* **WHAT IS EXPECTED**
Copy each record below exactly, please, and leave its pictures out.

Records from a data source
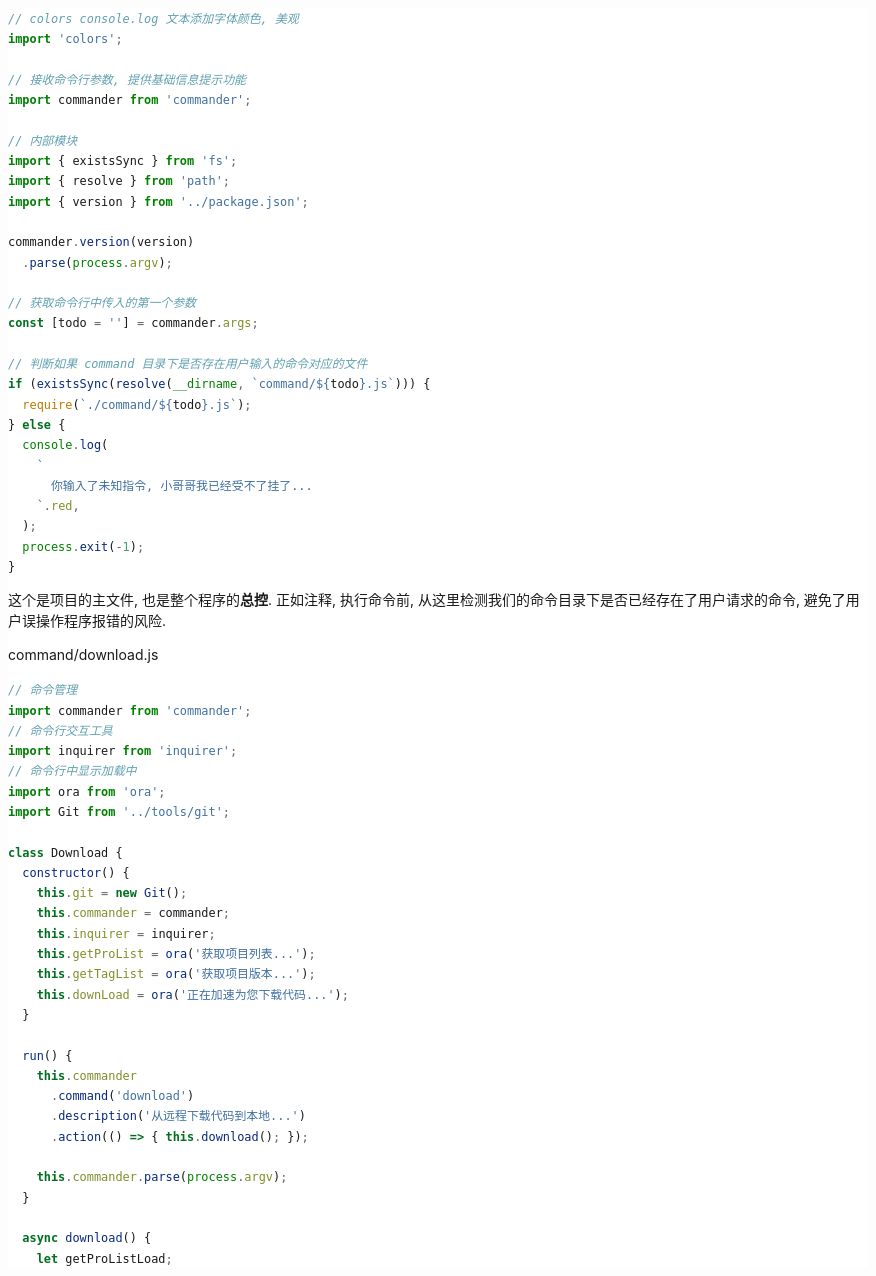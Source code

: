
 ```js
// colors console.log 文本添加字体颜色, 美观
import 'colors';

// 接收命令行参数, 提供基础信息提示功能
import commander from 'commander';

// 内部模块
import { existsSync } from 'fs';
import { resolve } from 'path';
import { version } from '../package.json';

commander.version(version)
  .parse(process.argv);

// 获取命令行中传入的第一个参数
const [todo = ''] = commander.args;

// 判断如果 command 目录下是否存在用户输入的命令对应的文件
if (existsSync(resolve(__dirname, `command/${todo}.js`))) {
  require(`./command/${todo}.js`);
} else {
  console.log(
    `
      你输入了未知指令, 小哥哥我已经受不了挂了...
    `.red,
  );
  process.exit(-1);
}
```

这个是项目的主文件, 也是整个程序的**总控**. 正如注释, 执行命令前, 从这里检测我们的命令目录下是否已经存在了用户请求的命令, 避免了用户误操作程序报错的风险.

command/download.js

```js
// 命令管理
import commander from 'commander';
// 命令行交互工具
import inquirer from 'inquirer';
// 命令行中显示加载中
import ora from 'ora';
import Git from '../tools/git';

class Download {
  constructor() {
    this.git = new Git();
    this.commander = commander;
    this.inquirer = inquirer;
    this.getProList = ora('获取项目列表...');
    this.getTagList = ora('获取项目版本...');
    this.downLoad = ora('正在加速为您下载代码...');
  }

  run() {
    this.commander
      .command('download')
      .description('从远程下载代码到本地...')
      .action(() => { this.download(); });

    this.commander.parse(process.argv);
  }

  async download() {
    let getProListLoad;
```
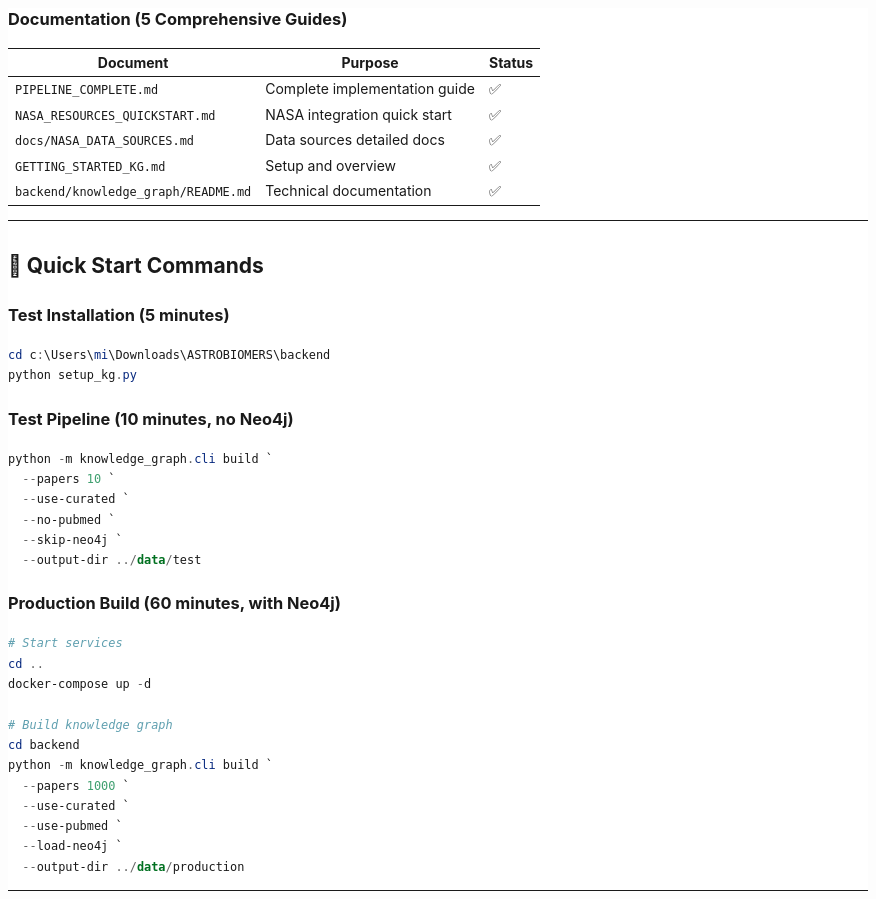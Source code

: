 ### Documentation (5 Comprehensive Guides)

| Document | Purpose | Status |
|----------|---------|--------|
| `PIPELINE_COMPLETE.md` | Complete implementation guide | ✅ |
| `NASA_RESOURCES_QUICKSTART.md` | NASA integration quick start | ✅ |
| `docs/NASA_DATA_SOURCES.md` | Data sources detailed docs | ✅ |
| `GETTING_STARTED_KG.md` | Setup and overview | ✅ |
| `backend/knowledge_graph/README.md` | Technical documentation | ✅ |

---

## 🚀 Quick Start Commands

### Test Installation (5 minutes)

```powershell
cd c:\Users\mi\Downloads\ASTROBIOMERS\backend
python setup_kg.py
```

### Test Pipeline (10 minutes, no Neo4j)

```powershell
python -m knowledge_graph.cli build `
  --papers 10 `
  --use-curated `
  --no-pubmed `
  --skip-neo4j `
  --output-dir ../data/test
```

### Production Build (60 minutes, with Neo4j)

```powershell
# Start services
cd ..
docker-compose up -d

# Build knowledge graph
cd backend
python -m knowledge_graph.cli build `
  --papers 1000 `
  --use-curated `
  --use-pubmed `
  --load-neo4j `
  --output-dir ../data/production
```

---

* **RESPONSE**
Source code

:
 ```js
// colors console.log 文本添加字体颜色, 美观
import 'colors';

// 接收命令行参数, 提供基础信息提示功能
import commander from 'commander';

// 内部模块
import { existsSync } from 'fs';
import { resolve } from 'path';
import { version } from '../package.json';

commander.version(version)
  .parse(process.argv);

// 获取命令行中传入的第一个参数
const [todo = ''] = commander.args;

// 判断如果 command 目录下是否存在用户输入的命令对应的文件
if (existsSync(resolve(__dirname, `command/${todo}.js`))) {
  require(`./command/${todo}.js`);
} else {
  console.log(
    `
      你输入了未知指令, 小哥哥我已经受不了挂了...
    `.red,
  );
  process.exit(-1);
}
```

这个是项目的主文件, 也是整个程序的**总控**. 正如注释, 执行命令前, 从这里检测我们的命令目录下是否已经存在了用户请求的命令, 避免了用户误操作程序报错的风险.

command/download.js

```js
// 命令管理
import commander from 'commander';
// 命令行交互工具
import inquirer from 'inquirer';
// 命令行中显示加载中
import ora from 'ora';
import Git from '../tools/git';

class Download {
  constructor() {
    this.git = new Git();
    this.commander = commander;
    this.inquirer = inquirer;
    this.getProList = ora('获取项目列表...');
    this.getTagList = ora('获取项目版本...');
    this.downLoad = ora('正在加速为您下载代码...');
  }

  run() {
    this.commander
      .command('download')
      .description('从远程下载代码到本地...')
      .action(() => { this.download(); });

    this.commander.parse(process.argv);
  }

  async download() {
    let getProListLoad;
```
Source code

: ### Documentation (5 Comprehensive Guides)

| Document | Purpose | Status |
|----------|---------|--------|
| `PIPELINE_COMPLETE.md` | Complete implementation guide | ✅ |
| `NASA_RESOURCES_QUICKSTART.md` | NASA integration quick start | ✅ |
| `docs/NASA_DATA_SOURCES.md` | Data sources detailed docs | ✅ |
| `GETTING_STARTED_KG.md` | Setup and overview | ✅ |
| `backend/knowledge_graph/README.md` | Technical documentation | ✅ |

---

## 🚀 Quick Start Commands

### Test Installation (5 minutes)

```powershell
cd c:\Users\mi\Downloads\ASTROBIOMERS\backend
python setup_kg.py
```

### Test Pipeline (10 minutes, no Neo4j)

```powershell
python -m knowledge_graph.cli build `
  --papers 10 `
  --use-curated `
  --no-pubmed `
  --skip-neo4j `
  --output-dir ../data/test
```

### Production Build (60 minutes, with Neo4j)

```powershell
# Start services
cd ..
docker-compose up -d

# Build knowledge graph
cd backend
python -m knowledge_graph.cli build `
  --papers 1000 `
  --use-curated `
  --use-pubmed `
  --load-neo4j `
  --output-dir ../data/production
```

---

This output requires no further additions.